Then we spent a little bit of time together and he played me some stuff he had recorded, mainly on the Stick I think and I thought it was tremendous and I thought this guy is obviously tremendously creative and he will probably spend the rest of his life trying to prove to people that he is not just an Eighties pop star but he is a first class player and a bass player’s bass player. I have heard this from a lot of guys who have worked with him. He has been absolutely wonderful to me with this album. He did it all for love, there was no … no money exchanged hands and I said to him; ’I owe you at least a whole album for this somewhere down the line’. we have been pals since the word go.

When we were about to do these dates in Italy in March 2009, Ben Fenner said to me; ’have you considered Nick Beggs?’ and I said; ’Funnily enough he… we had spent time together so many years ago and he had wanted to do something with me and I didn’t really have anything for him’ so it had all gone on the back burner and I thought well maybe he would like to do this? He said ’yeah I’ll do it’ straight away and he has been a lot of fun to work with. He has put a smile on everyone’s face. He’s very good value.

It was lovely working with Chris Squire as well in another way. You see Chris is also someone who works on enthusiasm and loves music. He makes no secret of the fact that he likes a drink but he is great fun to spend time with. He is a great player; very melodic. When you are working with either of them there is something about it when you are working with people who happen to play the bass but who are really lead players who happen to play with bigger strings than you do. They know each other and I love them both dearly and I hope to get to work with Chris more in the future.

The other people who are on the album who you were asking about weren’t you…?

TWR: I suppose the one who is going to throw the most speculation out is… Anthony Phillips…

SH: Ant Phillips. Let me tell you about Ant. I had been trying to get Ant to play on a track I had done for an unreleased album that I have at the moment; the one that is in litigious difficulties shall we say - because it is an unfinished album.
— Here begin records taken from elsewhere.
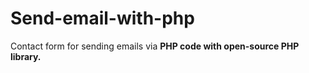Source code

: # Send-email-with-php
Contact form for sending emails via <b>PHP code<b> with open-source PHP library.
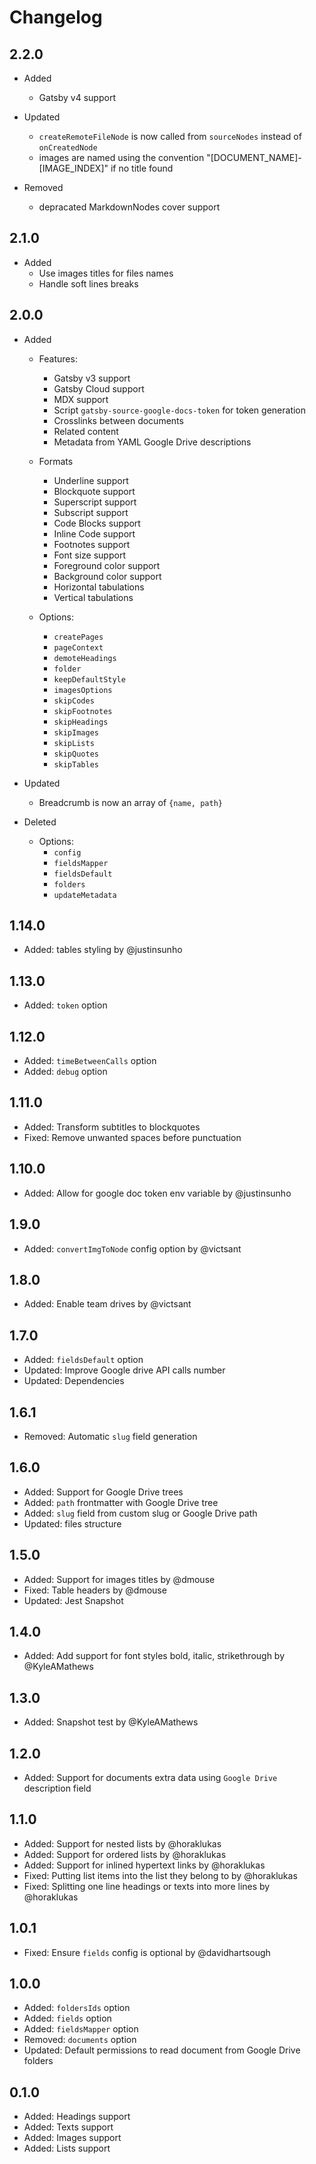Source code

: # Changelog

## 2.2.0

-   Added

    -   Gatsby v4 support

-   Updated

    -   `createRemoteFileNode` is now called from `sourceNodes` instead of `onCreatedNode`
    -   images are named using the convention "[DOCUMENT_NAME]-[IMAGE_INDEX]" if no title found

-   Removed
    -   depracated MarkdownNodes cover support

## 2.1.0

-   Added
    -   Use images titles for files names
    -   Handle soft lines breaks

## 2.0.0

-   Added

    -   Features:

        -   Gatsby v3 support
        -   Gatsby Cloud support
        -   MDX support
        -   Script `gatsby-source-google-docs-token` for token generation
        -   Crosslinks between documents
        -   Related content
        -   Metadata from YAML Google Drive descriptions

    -   Formats

        -   Underline support
        -   Blockquote support
        -   Superscript support
        -   Subscript support
        -   Code Blocks support
        -   Inline Code support
        -   Footnotes support
        -   Font size support
        -   Foreground color support
        -   Background color support
        -   Horizontal tabulations
        -   Vertical tabulations

    -   Options:

        -   `createPages`
        -   `pageContext`
        -   `demoteHeadings`
        -   `folder`
        -   `keepDefaultStyle`
        -   `imagesOptions`
        -   `skipCodes`
        -   `skipFootnotes`
        -   `skipHeadings`
        -   `skipImages`
        -   `skipLists`
        -   `skipQuotes`
        -   `skipTables`

-   Updated

    -   Breadcrumb is now an array of `{name, path}`

-   Deleted
    -   Options:
        -   `config`
        -   `fieldsMapper`
        -   `fieldsDefault`
        -   `folders`
        -   `updateMetadata`

## 1.14.0

-   Added: tables styling by @justinsunho

## 1.13.0

-   Added: `token` option

## 1.12.0

-   Added: `timeBetweenCalls` option
-   Added: `debug` option

## 1.11.0

-   Added: Transform subtitles to blockquotes
-   Fixed: Remove unwanted spaces before punctuation

## 1.10.0

-   Added: Allow for google doc token env variable by @justinsunho

## 1.9.0

-   Added: `convertImgToNode` config option by @victsant

## 1.8.0

-   Added: Enable team drives by @victsant

## 1.7.0

-   Added: `fieldsDefault` option
-   Updated: Improve Google drive API calls number
-   Updated: Dependencies

## 1.6.1

-   Removed: Automatic `slug` field generation

## 1.6.0

-   Added: Support for Google Drive trees
-   Added: `path` frontmatter with Google Drive tree
-   Added: `slug` field from custom slug or Google Drive path
-   Updated: files structure

## 1.5.0

-   Added: Support for images titles by @dmouse
-   Fixed: Table headers by @dmouse
-   Updated: Jest Snapshot

## 1.4.0

-   Added: Add support for font styles bold, italic, strikethrough by @KyleAMathews

## 1.3.0

-   Added: Snapshot test by @KyleAMathews

## 1.2.0

-   Added: Support for documents extra data using `Google Drive` description field

## 1.1.0

-   Added: Support for nested lists by @horaklukas
-   Added: Support for ordered lists by @horaklukas
-   Added: Support for inlined hypertext links by @horaklukas
-   Fixed: Putting list items into the list they belong to by @horaklukas
-   Fixed: Splitting one line headings or texts into more lines by @horaklukas

## 1.0.1

-   Fixed: Ensure `fields` config is optional by @davidhartsough

## 1.0.0

-   Added: `foldersIds` option
-   Added: `fields` option
-   Added: `fieldsMapper` option
-   Removed: `documents` option
-   Updated: Default permissions to read document from Google Drive folders

## 0.1.0

-   Added: Headings support
-   Added: Texts support
-   Added: Images support
-   Added: Lists support

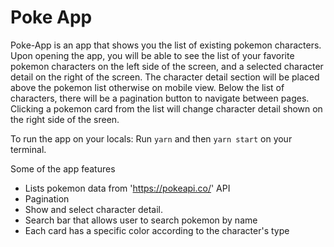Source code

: # Poke App

Poke-App is an app that shows you the list of existing pokemon characters.
Upon opening the app, you will be able to see the list of your favorite pokemon characters on the left side of the screen, 
and a selected character detail on the right of the screen. The character detail section will be placed above the pokemon list otherwise on mobile view.
Below the list of characters, there will be a pagination button to navigate between pages.
Clicking a pokemon card from the list will change character detail shown on the right side of the sreen.

To run the app on your locals:
Run `yarn` and then `yarn start` on your terminal.

Some of the app features
- Lists pokemon data from 'https://pokeapi.co/' API
- Pagination
- Show and select character detail.
- Search bar that allows user to search pokemon by name
- Each card has a specific color according to the character's type
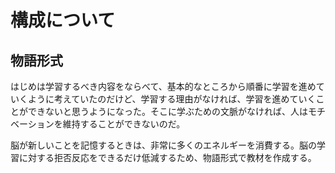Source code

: # 構成について

## 物語形式

はじめは学習するべき内容をならべて、基本的なところから順番に学習を進めていくように考えていたのだけど、学習する理由がなければ、学習を進めていくことができないと思うようになった。そこに学ぶための文脈がなければ、人はモチベーションを維持することができないのだ。

脳が新しいことを記憶するときは、非常に多くのエネルギーを消費する。脳の学習に対する拒否反応をできるだけ低減するため、物語形式で教材を作成する。
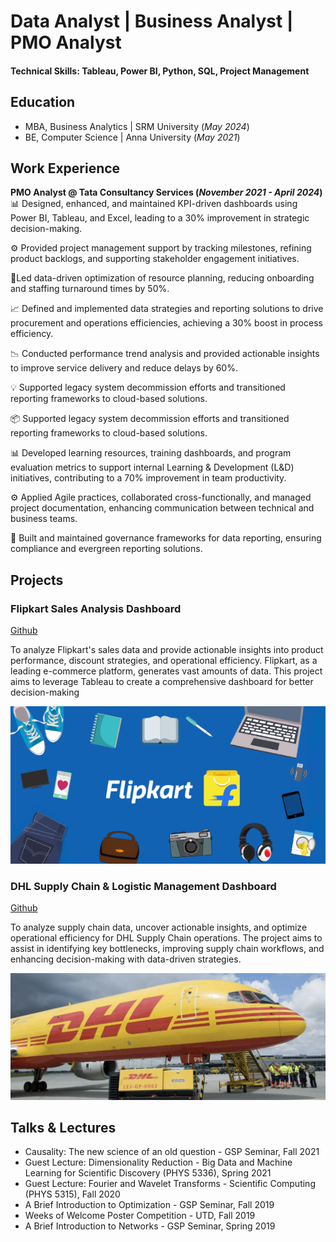 # Data Analyst | Business Analyst | PMO Analyst

#### Technical Skills: Tableau, Power BI, Python, SQL, Project Management

## Education						       		
- MBA, Business Analytics	| SRM University (_May 2024_)	 			        		
- BE, Computer Science | Anna University  (_May 2021_)

## Work Experience
**PMO Analyst @ Tata Consultancy Services (_November 2021 - April 2024_)**
 📊 Designed, enhanced, and maintained KPI-driven dashboards using Power BI, Tableau, and Excel, leading to a 30% improvement in strategic decision-making.

⚙️ Provided project management support by tracking milestones, refining product backlogs, and supporting stakeholder engagement initiatives.

 🚀Led data-driven optimization of resource planning, reducing onboarding and staffing turnaround times by 50%.

📈 Defined and implemented data strategies and reporting solutions to drive procurement and operations efficiencies, achieving a 30% boost in process efficiency.

📉 Conducted performance trend analysis and provided actionable insights to improve service delivery and reduce delays by 60%.

💡 Supported legacy system decommission efforts and transitioned reporting frameworks to cloud-based solutions.

 📦 Supported legacy system decommission efforts and transitioned reporting frameworks to cloud-based solutions.

📊 Developed learning resources, training dashboards, and program evaluation metrics to support internal Learning & Development (L&D) initiatives, contributing to a 70% improvement in team productivity.

 ⚙️ Applied Agile practices, collaborated cross-functionally, and managed project documentation, enhancing communication between technical and business teams.

🚀 Built and maintained governance frameworks for data reporting, ensuring compliance and evergreen reporting solutions.



## Projects
### Flipkart Sales Analysis Dashboard
[Github](https://github.com/sonika-uppalapati/Flipkart-Dashboard)

To analyze Flipkart's sales data and provide actionable insights into product performance, discount strategies, and operational efficiency. Flipkart, as a leading e-commerce platform, generates vast amounts of data. This project aims to leverage Tableau to create a comprehensive dashboard for better decision-making

![Flipkart](/assets/flipkart-banner.png)

### DHL Supply Chain & Logistic Management Dashboard
[Github](https://github.com/sonika-uppalapati/DHL-Supply-Chain-Analytics)

To analyze supply chain data, uncover actionable insights, and optimize operational efficiency for DHL Supply Chain operations. The project aims to assist in identifying key bottlenecks, improving supply chain workflows, and enhancing decision-making with data-driven strategies.

![DHL](/assets/DHL.png)

## Talks & Lectures
- Causality: The new science of an old question - GSP Seminar, Fall 2021
- Guest Lecture: Dimensionality Reduction - Big Data and Machine Learning for Scientific Discovery (PHYS 5336), Spring 2021
- Guest Lecture: Fourier and Wavelet Transforms - Scientific Computing (PHYS 5315), Fall 2020
- A Brief Introduction to Optimization - GSP Seminar, Fall 2019
- Weeks of Welcome Poster Competition - UTD, Fall 2019
- A Brief Introduction to Networks - GSP Seminar, Spring 2019
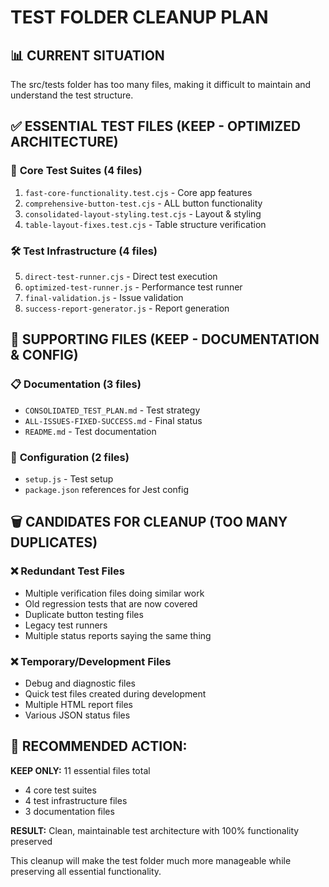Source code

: # TEST FOLDER CLEANUP PLAN

## 📊 CURRENT SITUATION
The src/tests folder has too many files, making it difficult to maintain and understand the test structure.

## ✅ ESSENTIAL TEST FILES (KEEP - OPTIMIZED ARCHITECTURE)

### 🎯 **Core Test Suites (4 files)**
1. `fast-core-functionality.test.cjs` - Core app features
2. `comprehensive-button-test.cjs` - ALL button functionality  
3. `consolidated-layout-styling.test.cjs` - Layout & styling
4. `table-layout-fixes.test.cjs` - Table structure verification

### 🛠️ **Test Infrastructure (4 files)**
5. `direct-test-runner.cjs` - Direct test execution
6. `optimized-test-runner.js` - Performance test runner
7. `final-validation.js` - Issue validation
8. `success-report-generator.js` - Report generation

## 📁 SUPPORTING FILES (KEEP - DOCUMENTATION & CONFIG)

### 📋 **Documentation (3 files)**
- `CONSOLIDATED_TEST_PLAN.md` - Test strategy
- `ALL-ISSUES-FIXED-SUCCESS.md` - Final status
- `README.md` - Test documentation

### 🔧 **Configuration (2 files)**  
- `setup.js` - Test setup
- `package.json` references for Jest config

## 🗑️ CANDIDATES FOR CLEANUP (TOO MANY DUPLICATES)

### ❌ **Redundant Test Files** 
- Multiple verification files doing similar work
- Old regression tests that are now covered
- Duplicate button testing files
- Legacy test runners
- Multiple status reports saying the same thing

### ❌ **Temporary/Development Files**
- Debug and diagnostic files
- Quick test files created during development
- Multiple HTML report files
- Various JSON status files

## 🎯 **RECOMMENDED ACTION:**

**KEEP ONLY:** 11 essential files total
- 4 core test suites
- 4 test infrastructure files  
- 3 documentation files

**RESULT:** Clean, maintainable test architecture with 100% functionality preserved

This cleanup will make the test folder much more manageable while preserving all essential functionality.
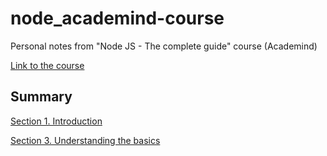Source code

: # node_academind-course
Personal notes from "Node JS - The complete guide" course (Academind)

[Link to the course](https://pro.academind.com/p/nodejs-the-complete-guide-incl-mvc-rest-apis-graphql)

## Summary 

[Section 1. Introduction](https://github.com/jlaguilargomez/node_academind-course/blob/master/s1_introduction.md)

[Section 3. Understanding the basics](https://github.com/jlaguilargomez/node_academind-course/blob/master/s3_understanding-the-basics.md)
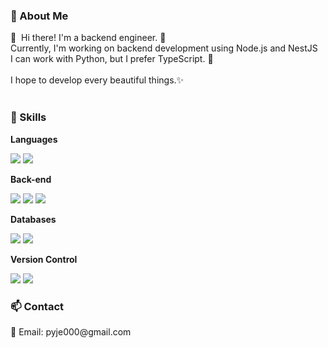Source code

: ### 📝 About Me
<p>
  👋&nbsp; Hi there! I'm a backend engineer. 🚀<br/>
  Currently, I'm working on backend development using Node.js and NestJS<br/>
  I can work with Python, but I prefer TypeScript. 💖<br/><br/>
  I hope to develop every beautiful things.✨<br/><br/>
</p>

### 💪 Skills
<p><strong>Languages</strong></p>
<p>
  <img src="https://img.shields.io/badge/TypeScript-3178C6?style=flat-square&logo=typescript&logoColor=white">
  <img src="https://img.shields.io/badge/Python-3776AB?style=flat-square&logo=python&logoColor=white">
</p>

<p><strong>Back-end</strong></p>
<p>
  <img src="https://img.shields.io/badge/Node.js-339933?style=flat-square&logo=node.js&logoColor=white">
  <img src="https://img.shields.io/badge/NestJS-E0234E?style=flat-square&logo=nestjs&logoColor=white">
  <img src="https://img.shields.io/badge/ASP-5A2F2F?style=flat-square&logoColor=white">
</p>

<p><strong>Databases</strong></p>
<p>
  <img src="https://img.shields.io/badge/MySQL-4479A1?style=flat-square&logo=mysql&logoColor=white">
  <img src="https://img.shields.io/badge/Microsoft%20SQL%20Server-CC2927?style=flat-square&logo=Microsoft%20SQL%20Server&logoColor=white">
</p>

<p><strong>Version Control</strong></p>
<p>
  <img src="https://img.shields.io/badge/Git-F05032?style=flat-square&logo=git&logoColor=white">
  <img src="https://img.shields.io/badge/GitHub-181717?style=flat-square&logo=github&logoColor=white">
</p>

### 📫 Contact
<p>
  📧 Email: pyje000@gmail.com
</p>
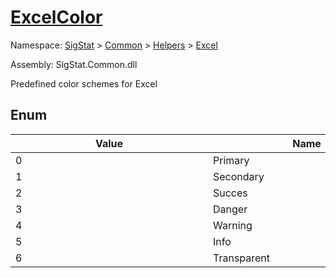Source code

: # [ExcelColor](./ExcelColor.md)
Namespace: [SigStat]() > [Common](./../../README.md) > [Helpers](./../README.md) > [Excel](./README.md)

Assembly: SigStat.Common.dll


Predefined color schemes for Excel

##	Enum

| Value | Name | Summary | 
| --- | --- | --- | 
| 0<div style="width: 300px">| Primary<div style="width: 300px">| Primary color<div style="width: 300px">| <br>
| 1<div style="width: 300px">| Secondary<div style="width: 300px">| Secondary color<div style="width: 300px">| <br>
| 2<div style="width: 300px">| Succes<div style="width: 300px">| Succes color<div style="width: 300px">| <br>
| 3<div style="width: 300px">| Danger<div style="width: 300px">| Danger color<div style="width: 300px">| <br>
| 4<div style="width: 300px">| Warning<div style="width: 300px">| Warning color<div style="width: 300px">| <br>
| 5<div style="width: 300px">| Info<div style="width: 300px">| Info color<div style="width: 300px">| <br>
| 6<div style="width: 300px">| Transparent<div style="width: 300px">| Transparent color<div style="width: 300px">| <br>


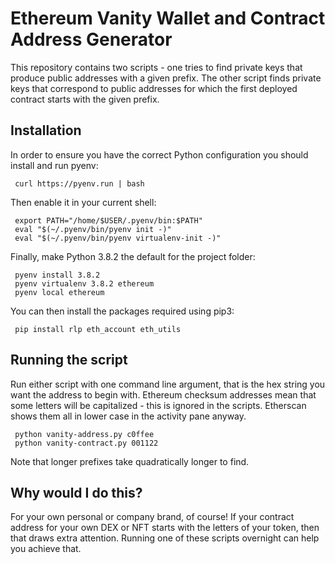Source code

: # Ethereum Vanity Wallet and Contract Address Generator

This repository contains two scripts - one tries to find private keys that produce public addresses with a given prefix. The other script finds private keys that correspond to public addresses for which the first deployed contract starts with the given prefix.

## Installation
In order to ensure you have the correct Python configuration you should install and run pyenv:

     curl https://pyenv.run | bash

Then enable it in your current shell:

     export PATH="/home/$USER/.pyenv/bin:$PATH"
     eval "$(~/.pyenv/bin/pyenv init -)"
     eval "$(~/.pyenv/bin/pyenv virtualenv-init -)"

Finally, make Python 3.8.2 the default for the project folder:

     pyenv install 3.8.2
     pyenv virtualenv 3.8.2 ethereum
     pyenv local ethereum

You can then install the packages required using pip3:

     pip install rlp eth_account eth_utils

## Running the script

Run either script with one command line argument, that is the hex string you want the address to begin with. Ethereum checksum addresses mean that some letters will be capitalized - this is ignored in the scripts. Etherscan shows them all in lower case in the activity pane anyway.

     python vanity-address.py c0ffee
     python vanity-contract.py 001122

Note that longer prefixes take quadratically longer to find.

## Why would I do this?

For your own personal or company brand, of course! If your contract address for your own DEX or NFT starts with the letters of your token, then that draws extra attention. Running one of these scripts overnight can help you achieve that.
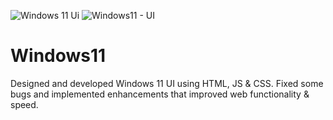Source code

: ![Windows 11 Ui](https://user-images.githubusercontent.com/87966154/127735043-4487098e-e2a5-42cc-8fa2-476d57f0cf0c.png)
![Windows11 - UI](https://user-images.githubusercontent.com/87966154/127735048-5d933870-4550-4c2b-8da2-76094aa6e4f6.png)
# Windows11
Designed and developed Windows 11 UI using HTML, JS & CSS.
Fixed some bugs and implemented enhancements that improved web functionality & speed.
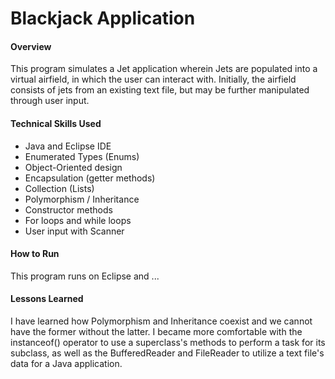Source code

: # Blackjack Application

#### Overview
This program simulates a Jet application wherein Jets are populated into a virtual airfield, in which the user can interact with. Initially, the airfield consists of jets from an existing text file, but may be further manipulated through user input.

#### Technical Skills Used
* Java and Eclipse IDE
* Enumerated Types (Enums)
* Object-Oriented design
* Encapsulation (getter methods)
* Collection (Lists)
* Polymorphism / Inheritance
* Constructor methods
* For loops and while loops
* User input with Scanner

#### How to Run
This program runs on Eclipse and ...

#### Lessons Learned
I have learned how Polymorphism and Inheritance coexist and we cannot have the former without the latter. I became more comfortable with the instanceof() operator to use a superclass's methods to perform a task for its subclass, as well as the BufferedReader and FileReader to utilize a text file's data for a Java application.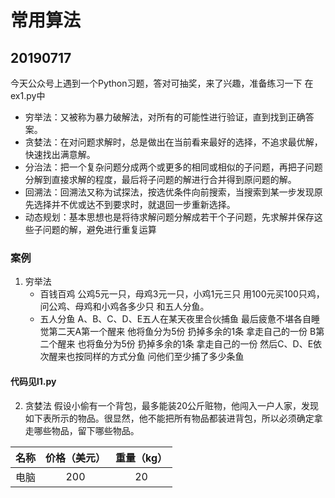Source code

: # 常用算法
## 20190717
今天公众号上遇到一个Python习题，答对可抽奖，来了兴趣，准备练习一下
在ex1.py中

- 穷举法：又被称为暴力破解法，对所有的可能性进行验证，直到找到正确答案。
- 贪婪法：在对问题求解时，总是做出在当前看来最好的选择，不追求最优解，快速找出满意解。
- 分治法：把一个复杂问题分成两个或更多的相同或相似的子问题，再把子问题分解到直接求解的程度，最后将子问题的解进行合并得到原问题的解。
- 回溯法：回溯法又称为试探法，按选优条件向前搜索，当搜索到某一步发现原先选择并不优或达不到要求时，就退回一步重新选择。
- 动态规划：基本思想也是将待求解问题分解成若干个子问题，先求解并保存这些子问题的解，避免进行重复运算

### 案例
1. 穷举法
    - 百钱百鸡
公鸡5元一只，母鸡3元一只，小鸡1元三只
用100元买100只鸡，问公鸡、母鸡和小鸡各多少只
和五人分鱼。
    - 五人分鱼
A、B、C、D、E五人在某天夜里合伙捕鱼 最后疲惫不堪各自睡觉第二天A第一个醒来 他将鱼分为5份 扔掉多余的1条 拿走自己的一份 B第二个醒来 也将鱼分为5份 扔掉多余的1条 拿走自己的一份 然后C、D、E依次醒来也按同样的方式分鱼 问他们至少捕了多少条鱼

#### 代码见l1.py

2. 贪婪法
假设小偷有一个背包，最多能装20公斤赃物，他闯入一户人家，发现如下表所示的物品。很显然，他不能把所有物品都装进背包，所以必须确定拿走哪些物品，留下哪些物品。

名称|价格（美元）|重量（kg）
:-:|:-:|:-:
电脑|200|20
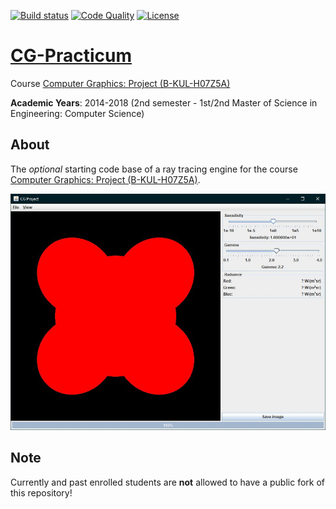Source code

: [![Build status][s1]][tr] [![Code Quality][s2]][co] [![License][s3]][li]

[s1]: https://travis-ci.org/ComputerGraphicsResearchGroup/CG-Practicum.svg?branch=master
[s2]: https://api.codacy.com/project/badge/Grade/b017fab838b74a3c833b61592126cd49
[s3]: https://img.shields.io/badge/license-CGRG%201.0-blue.svg

[tr]: https://travis-ci.org/ComputerGraphicsResearchGroup/CG-Practicum
[co]: https://www.codacy.com/app/matt77hias/cs-smallpt?utm_source=github.com&amp;utm_medium=referral&amp;utm_content=matt77hias/cs-smallpt&amp;utm_campaign=Badge_Grade
[li]: https://raw.githubusercontent.com/ComputerGraphicsResearchGroup/CG-Practicum/master/LICENSE.md

# [CG-Practicum](http://graphics.cs.kuleuven.be/courses/H07Z5a/opgave.html)

Course [Computer Graphics: Project (B-KUL-H07Z5A)](https://onderwijsaanbod.kuleuven.be/syllabi/n/H07Z5AN.htm#activetab=doelstellingen_idp1405792)

**Academic Years**: 2014-2018 (2nd semester - 1st/2nd Master of Science in Engineering: Computer Science)

## About

The *optional* starting code base of a ray tracing engine for the course [Computer Graphics: Project (B-KUL-H07Z5A)](https://onderwijsaanbod.kuleuven.be/syllabi/n/H07Z5AN.htm#activetab=doelstellingen_idp1405792).

<p align="center"><img src="res/Example.jpg" width="700"></p>

## Note

Currently and past enrolled students are **not** allowed to have a public fork of this repository!
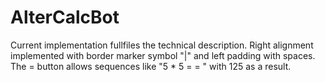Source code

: # AlterCalcBot

Current implementation fullfiles the technical description.
Right alignment implemented with border marker symbol "|" and left padding with spaces.
The = button allows sequences like "5 * 5 = = " with 125 as a result.
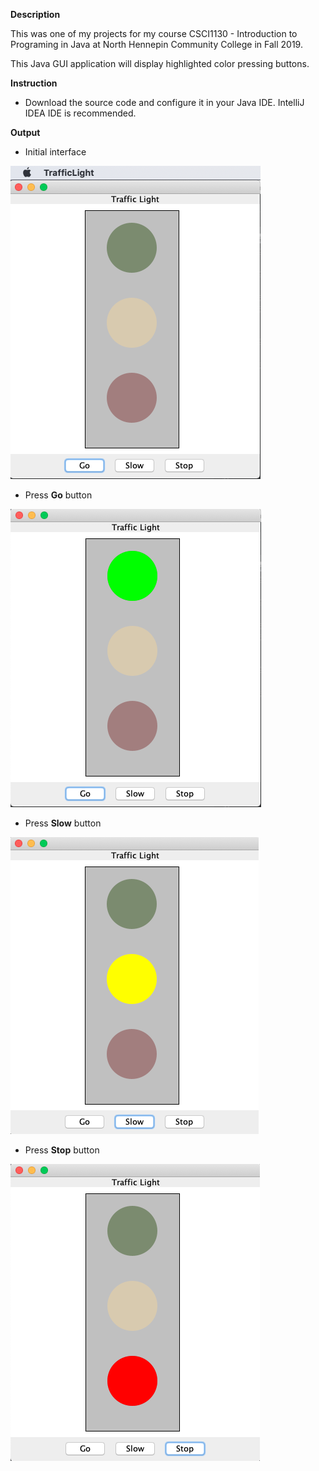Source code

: **Description**

This was one of my projects for my course CSCI1130 - Introduction to Programing in Java at North Hennepin Community College in Fall 2019.

This Java GUI application will display highlighted color  pressing buttons.

**Instruction**

* Download the source code and configure it in your Java IDE. IntelliJ IDEA IDE is recommended.

**Output**

* Initial interface

![alt text](pics/0.png)

* Press **Go** button

![alt text](pics/1.png)

* Press **Slow** button

![alt text](pics/2.png)

* Press **Stop** button

![alt text](pics/3.png)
At the time he didn’t quite do that and over the course of a couple of years or so he and I would get together for the odd soiree and I think on the day that he came in and recorded he said; ’Oh I thought we were just going to rehearse this?’ And I said; ’Well, I’ve got somebody here if you want to put something down’ and I said; ’Look, the best thing is if I go out of the room because the last thing you need is another guitarist breathing down your neck while you are doing this’. And he said; ’that’s a good idea’ and he recorded this chorus on Emeralds And Ash and I said; ‘look this one’s not in a guitar friendly key; it’s in B flat’ and he immediately said; ’well, what I’ll do is I will tune down a tone which means that when I am playing … I am trying to work this out… when I am playing C it will be B flat and I’m not even sure if that’s right… It must have been more than a tone. Anyway, whatever it was, he tuned down … I can’t work it out! (laughs) So B flat he was playing C and I said; ’that sounds good’ even though I play twelve string the lovely thing is the twelve string sounds great when somebody else is playing it but when I am playing it, it’s such hard work (laughs) although I love it, I can’t be objective and I said; ’but that sounds great’ and he said; ’it’s because it’s open strings’ he had tuned down to C and the resonance of it was lovely.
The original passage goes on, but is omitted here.